Tomatoes are used throughout the world in many ways: appetizers, soups, salads, sauces, stews, and side dishes. They rarely appear at dessert although green tomatoes are turned into sweet green tomato pie. Tomatoes can be cut for salads, sliced for sandwiches, or cooked with sugar and spices to make ketchup and sauces.

In the American south, upper Midwest, and Great Plains region, green tomatoes are sliced, dipped into flour or cornmeal, and fried or simmered with onions and spices to make relish. Mexican cooks mince tomatoes with onions, cilantro, and chilies to make salsa. Italian cooks are famous for their tomato recipes and turn them into sauces for pasta, toppings for pizza, and ingredients for salads.

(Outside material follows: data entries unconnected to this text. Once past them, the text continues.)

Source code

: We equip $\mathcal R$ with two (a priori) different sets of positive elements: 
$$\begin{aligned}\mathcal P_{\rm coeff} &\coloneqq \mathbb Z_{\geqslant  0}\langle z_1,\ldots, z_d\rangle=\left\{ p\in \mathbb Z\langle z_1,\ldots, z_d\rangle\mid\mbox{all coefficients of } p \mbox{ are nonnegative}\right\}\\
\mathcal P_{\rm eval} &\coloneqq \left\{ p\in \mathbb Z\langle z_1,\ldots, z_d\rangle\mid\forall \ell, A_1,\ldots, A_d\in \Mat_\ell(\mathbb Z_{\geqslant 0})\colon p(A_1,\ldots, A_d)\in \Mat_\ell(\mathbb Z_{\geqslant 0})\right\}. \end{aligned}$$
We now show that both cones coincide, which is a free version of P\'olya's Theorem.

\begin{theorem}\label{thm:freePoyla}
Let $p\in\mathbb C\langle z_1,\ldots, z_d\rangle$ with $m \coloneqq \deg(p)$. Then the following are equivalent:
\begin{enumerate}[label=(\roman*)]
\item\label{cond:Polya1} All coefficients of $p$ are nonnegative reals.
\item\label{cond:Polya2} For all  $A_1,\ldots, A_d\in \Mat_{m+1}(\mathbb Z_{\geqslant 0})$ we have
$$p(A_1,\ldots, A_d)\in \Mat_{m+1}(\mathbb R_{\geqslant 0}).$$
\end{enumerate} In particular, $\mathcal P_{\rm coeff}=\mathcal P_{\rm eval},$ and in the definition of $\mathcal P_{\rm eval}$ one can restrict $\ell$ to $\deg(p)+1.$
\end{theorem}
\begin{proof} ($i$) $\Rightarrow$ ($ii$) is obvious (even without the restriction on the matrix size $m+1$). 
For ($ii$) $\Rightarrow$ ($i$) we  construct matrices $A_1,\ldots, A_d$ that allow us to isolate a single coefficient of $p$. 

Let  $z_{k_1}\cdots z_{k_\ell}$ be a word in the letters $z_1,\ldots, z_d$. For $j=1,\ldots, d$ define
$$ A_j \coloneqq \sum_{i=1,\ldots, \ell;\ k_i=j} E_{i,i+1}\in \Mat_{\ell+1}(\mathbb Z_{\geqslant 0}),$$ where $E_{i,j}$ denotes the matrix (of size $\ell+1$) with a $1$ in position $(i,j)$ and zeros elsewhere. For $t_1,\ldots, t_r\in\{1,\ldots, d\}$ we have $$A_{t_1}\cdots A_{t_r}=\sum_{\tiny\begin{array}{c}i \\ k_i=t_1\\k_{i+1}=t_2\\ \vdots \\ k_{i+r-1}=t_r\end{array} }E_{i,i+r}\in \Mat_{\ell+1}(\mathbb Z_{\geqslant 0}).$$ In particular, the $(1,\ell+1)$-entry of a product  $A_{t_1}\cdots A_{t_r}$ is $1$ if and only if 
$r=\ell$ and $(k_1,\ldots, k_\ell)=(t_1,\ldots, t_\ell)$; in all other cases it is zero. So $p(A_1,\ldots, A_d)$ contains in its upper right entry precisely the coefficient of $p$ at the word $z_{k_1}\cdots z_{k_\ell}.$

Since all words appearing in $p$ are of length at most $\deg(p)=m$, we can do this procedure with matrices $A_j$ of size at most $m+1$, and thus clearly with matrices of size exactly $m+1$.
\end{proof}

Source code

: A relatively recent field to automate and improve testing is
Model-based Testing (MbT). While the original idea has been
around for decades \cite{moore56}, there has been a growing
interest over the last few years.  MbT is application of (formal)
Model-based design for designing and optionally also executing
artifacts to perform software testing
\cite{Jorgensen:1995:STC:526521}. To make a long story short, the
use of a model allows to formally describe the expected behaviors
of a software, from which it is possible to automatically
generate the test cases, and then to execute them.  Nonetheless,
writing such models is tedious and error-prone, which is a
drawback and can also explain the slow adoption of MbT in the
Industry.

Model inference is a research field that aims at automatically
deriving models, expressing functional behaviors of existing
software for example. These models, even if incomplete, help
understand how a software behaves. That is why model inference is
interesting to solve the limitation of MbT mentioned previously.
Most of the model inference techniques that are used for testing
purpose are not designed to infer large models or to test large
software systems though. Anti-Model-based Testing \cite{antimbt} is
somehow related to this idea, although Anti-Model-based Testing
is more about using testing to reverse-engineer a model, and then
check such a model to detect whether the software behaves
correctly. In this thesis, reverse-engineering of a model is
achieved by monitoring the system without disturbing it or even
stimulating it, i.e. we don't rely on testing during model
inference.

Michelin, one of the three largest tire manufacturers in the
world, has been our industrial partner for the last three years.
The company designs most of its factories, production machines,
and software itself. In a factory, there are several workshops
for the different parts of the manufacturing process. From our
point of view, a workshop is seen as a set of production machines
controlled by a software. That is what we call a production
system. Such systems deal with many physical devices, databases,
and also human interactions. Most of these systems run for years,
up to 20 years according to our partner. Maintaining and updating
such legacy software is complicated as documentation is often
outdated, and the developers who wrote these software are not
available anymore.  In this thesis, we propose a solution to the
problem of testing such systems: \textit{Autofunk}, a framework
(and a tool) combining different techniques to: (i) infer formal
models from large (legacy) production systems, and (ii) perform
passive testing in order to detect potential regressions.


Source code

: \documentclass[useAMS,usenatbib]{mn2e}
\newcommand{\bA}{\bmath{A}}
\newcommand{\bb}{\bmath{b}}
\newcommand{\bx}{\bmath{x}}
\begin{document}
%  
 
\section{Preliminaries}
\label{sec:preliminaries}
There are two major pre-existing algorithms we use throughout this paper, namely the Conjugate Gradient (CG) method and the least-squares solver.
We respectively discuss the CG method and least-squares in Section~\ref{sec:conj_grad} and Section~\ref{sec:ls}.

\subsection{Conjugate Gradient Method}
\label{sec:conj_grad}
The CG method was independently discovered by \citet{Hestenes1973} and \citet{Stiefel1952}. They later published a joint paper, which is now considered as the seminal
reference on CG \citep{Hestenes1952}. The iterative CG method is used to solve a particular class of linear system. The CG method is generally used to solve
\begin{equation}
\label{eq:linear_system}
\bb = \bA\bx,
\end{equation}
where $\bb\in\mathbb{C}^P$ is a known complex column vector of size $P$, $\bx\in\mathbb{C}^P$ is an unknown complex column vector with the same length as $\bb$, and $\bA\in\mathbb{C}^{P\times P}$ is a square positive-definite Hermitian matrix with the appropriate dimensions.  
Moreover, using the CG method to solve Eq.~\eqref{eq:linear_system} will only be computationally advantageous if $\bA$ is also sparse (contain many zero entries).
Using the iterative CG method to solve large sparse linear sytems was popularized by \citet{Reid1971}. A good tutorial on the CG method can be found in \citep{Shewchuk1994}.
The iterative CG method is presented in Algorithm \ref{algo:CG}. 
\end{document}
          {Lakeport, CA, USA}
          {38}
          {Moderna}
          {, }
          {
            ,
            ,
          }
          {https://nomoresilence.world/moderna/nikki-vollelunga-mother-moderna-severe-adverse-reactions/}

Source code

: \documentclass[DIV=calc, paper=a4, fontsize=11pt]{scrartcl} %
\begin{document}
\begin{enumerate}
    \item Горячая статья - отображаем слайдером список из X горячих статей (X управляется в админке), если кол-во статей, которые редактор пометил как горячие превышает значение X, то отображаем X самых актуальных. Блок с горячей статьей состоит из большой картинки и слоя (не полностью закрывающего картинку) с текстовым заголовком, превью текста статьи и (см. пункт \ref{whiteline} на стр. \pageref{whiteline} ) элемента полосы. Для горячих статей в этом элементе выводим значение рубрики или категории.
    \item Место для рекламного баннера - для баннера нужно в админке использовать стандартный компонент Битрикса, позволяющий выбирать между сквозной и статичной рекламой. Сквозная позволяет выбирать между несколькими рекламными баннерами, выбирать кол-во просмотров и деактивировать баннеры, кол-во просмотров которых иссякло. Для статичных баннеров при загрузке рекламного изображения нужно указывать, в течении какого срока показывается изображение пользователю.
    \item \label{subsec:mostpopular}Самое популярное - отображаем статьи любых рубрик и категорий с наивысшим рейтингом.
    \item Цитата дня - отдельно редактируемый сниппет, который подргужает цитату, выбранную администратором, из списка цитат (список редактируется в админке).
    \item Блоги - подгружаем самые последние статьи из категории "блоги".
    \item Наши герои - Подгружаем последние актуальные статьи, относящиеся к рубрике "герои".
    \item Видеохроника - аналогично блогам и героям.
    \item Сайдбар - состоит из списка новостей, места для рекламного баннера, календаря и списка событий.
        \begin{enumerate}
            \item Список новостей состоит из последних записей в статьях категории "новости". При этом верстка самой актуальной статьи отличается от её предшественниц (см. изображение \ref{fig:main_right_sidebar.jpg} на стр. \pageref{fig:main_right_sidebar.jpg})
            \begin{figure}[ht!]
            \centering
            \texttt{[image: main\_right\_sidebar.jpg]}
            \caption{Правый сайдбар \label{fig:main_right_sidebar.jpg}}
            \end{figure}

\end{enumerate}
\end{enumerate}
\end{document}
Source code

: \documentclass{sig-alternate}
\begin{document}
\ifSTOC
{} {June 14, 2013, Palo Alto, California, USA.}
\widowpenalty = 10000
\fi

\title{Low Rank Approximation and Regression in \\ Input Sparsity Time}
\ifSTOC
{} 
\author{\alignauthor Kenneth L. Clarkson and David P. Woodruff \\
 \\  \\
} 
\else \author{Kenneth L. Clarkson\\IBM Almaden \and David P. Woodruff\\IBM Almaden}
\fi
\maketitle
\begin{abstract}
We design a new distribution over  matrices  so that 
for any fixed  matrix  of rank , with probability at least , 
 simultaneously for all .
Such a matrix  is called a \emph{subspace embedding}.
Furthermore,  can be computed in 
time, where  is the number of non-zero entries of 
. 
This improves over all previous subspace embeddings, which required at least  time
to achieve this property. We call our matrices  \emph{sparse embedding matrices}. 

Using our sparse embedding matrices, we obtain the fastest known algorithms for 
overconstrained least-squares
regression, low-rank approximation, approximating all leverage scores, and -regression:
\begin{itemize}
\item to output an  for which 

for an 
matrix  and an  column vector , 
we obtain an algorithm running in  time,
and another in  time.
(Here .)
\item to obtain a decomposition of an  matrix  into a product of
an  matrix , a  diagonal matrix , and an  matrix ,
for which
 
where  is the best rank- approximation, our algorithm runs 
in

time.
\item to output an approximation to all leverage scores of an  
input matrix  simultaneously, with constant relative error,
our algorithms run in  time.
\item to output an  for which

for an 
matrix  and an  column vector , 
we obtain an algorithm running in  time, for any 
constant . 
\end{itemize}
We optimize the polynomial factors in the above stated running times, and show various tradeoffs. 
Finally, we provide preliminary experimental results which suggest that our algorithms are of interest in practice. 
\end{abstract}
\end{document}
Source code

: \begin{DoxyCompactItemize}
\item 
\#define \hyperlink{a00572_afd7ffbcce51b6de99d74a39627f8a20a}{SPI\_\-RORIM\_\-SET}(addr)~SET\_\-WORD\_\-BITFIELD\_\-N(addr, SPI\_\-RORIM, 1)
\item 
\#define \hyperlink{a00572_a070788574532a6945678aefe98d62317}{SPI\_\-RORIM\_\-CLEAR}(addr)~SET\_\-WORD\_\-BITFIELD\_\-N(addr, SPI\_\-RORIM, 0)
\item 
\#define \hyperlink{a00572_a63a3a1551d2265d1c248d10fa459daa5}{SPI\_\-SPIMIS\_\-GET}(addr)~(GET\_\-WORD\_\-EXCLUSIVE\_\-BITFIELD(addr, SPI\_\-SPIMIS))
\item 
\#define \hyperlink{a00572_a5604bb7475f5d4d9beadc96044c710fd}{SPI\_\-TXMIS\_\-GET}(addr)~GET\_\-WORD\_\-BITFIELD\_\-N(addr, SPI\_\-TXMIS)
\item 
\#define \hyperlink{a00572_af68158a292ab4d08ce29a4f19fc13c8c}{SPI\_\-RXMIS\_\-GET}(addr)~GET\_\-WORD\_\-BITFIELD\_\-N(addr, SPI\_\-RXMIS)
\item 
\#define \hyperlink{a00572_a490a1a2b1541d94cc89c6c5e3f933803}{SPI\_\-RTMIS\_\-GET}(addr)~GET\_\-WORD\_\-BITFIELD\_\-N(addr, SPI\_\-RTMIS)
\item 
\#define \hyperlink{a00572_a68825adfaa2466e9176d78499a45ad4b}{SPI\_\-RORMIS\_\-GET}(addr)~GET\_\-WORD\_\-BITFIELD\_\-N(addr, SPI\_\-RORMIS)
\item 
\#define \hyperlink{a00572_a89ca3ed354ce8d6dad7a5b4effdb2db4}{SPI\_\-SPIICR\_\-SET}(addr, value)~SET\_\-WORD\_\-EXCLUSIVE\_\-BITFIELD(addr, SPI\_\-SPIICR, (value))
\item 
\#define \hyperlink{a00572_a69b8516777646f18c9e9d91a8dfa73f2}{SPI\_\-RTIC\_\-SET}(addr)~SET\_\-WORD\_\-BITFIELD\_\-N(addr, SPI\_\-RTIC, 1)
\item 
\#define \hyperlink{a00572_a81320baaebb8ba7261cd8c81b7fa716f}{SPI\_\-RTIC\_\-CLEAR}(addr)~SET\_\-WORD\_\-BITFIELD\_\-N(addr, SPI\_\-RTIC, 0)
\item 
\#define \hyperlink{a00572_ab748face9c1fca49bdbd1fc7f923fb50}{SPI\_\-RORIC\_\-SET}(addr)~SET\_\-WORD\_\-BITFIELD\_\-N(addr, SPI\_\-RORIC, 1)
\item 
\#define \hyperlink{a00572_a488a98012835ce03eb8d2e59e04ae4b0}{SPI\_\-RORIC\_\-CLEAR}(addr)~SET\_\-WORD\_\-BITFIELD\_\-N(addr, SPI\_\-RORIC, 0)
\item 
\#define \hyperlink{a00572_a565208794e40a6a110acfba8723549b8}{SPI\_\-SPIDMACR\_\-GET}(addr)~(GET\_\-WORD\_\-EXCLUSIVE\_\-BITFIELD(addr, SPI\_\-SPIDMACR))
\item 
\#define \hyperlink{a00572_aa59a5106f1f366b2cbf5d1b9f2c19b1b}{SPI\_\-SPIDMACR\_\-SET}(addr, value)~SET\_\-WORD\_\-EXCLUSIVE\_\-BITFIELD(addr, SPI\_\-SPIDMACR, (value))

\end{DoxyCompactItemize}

As you know, there is nothing like the flavor of a vine-ripened tomato. They are extremely fragile and should not be piled on top of each other when picked. Their green stems should also be removed. When choosing fresh tomatoes, choose them by their color and aroma. Vine-ripened tomatoes have good color and a noticeable fragrance. They should not be overly soft or overly firm. Avoid any with blemishes or splits.

Firm, under-ripened tomatoes can be stored in a warm, sunny spot for a few days to let them soften and improve in flavor. Ripe tomatoes can be left at room temperature for a few days, but should be refrigerated for longer storage.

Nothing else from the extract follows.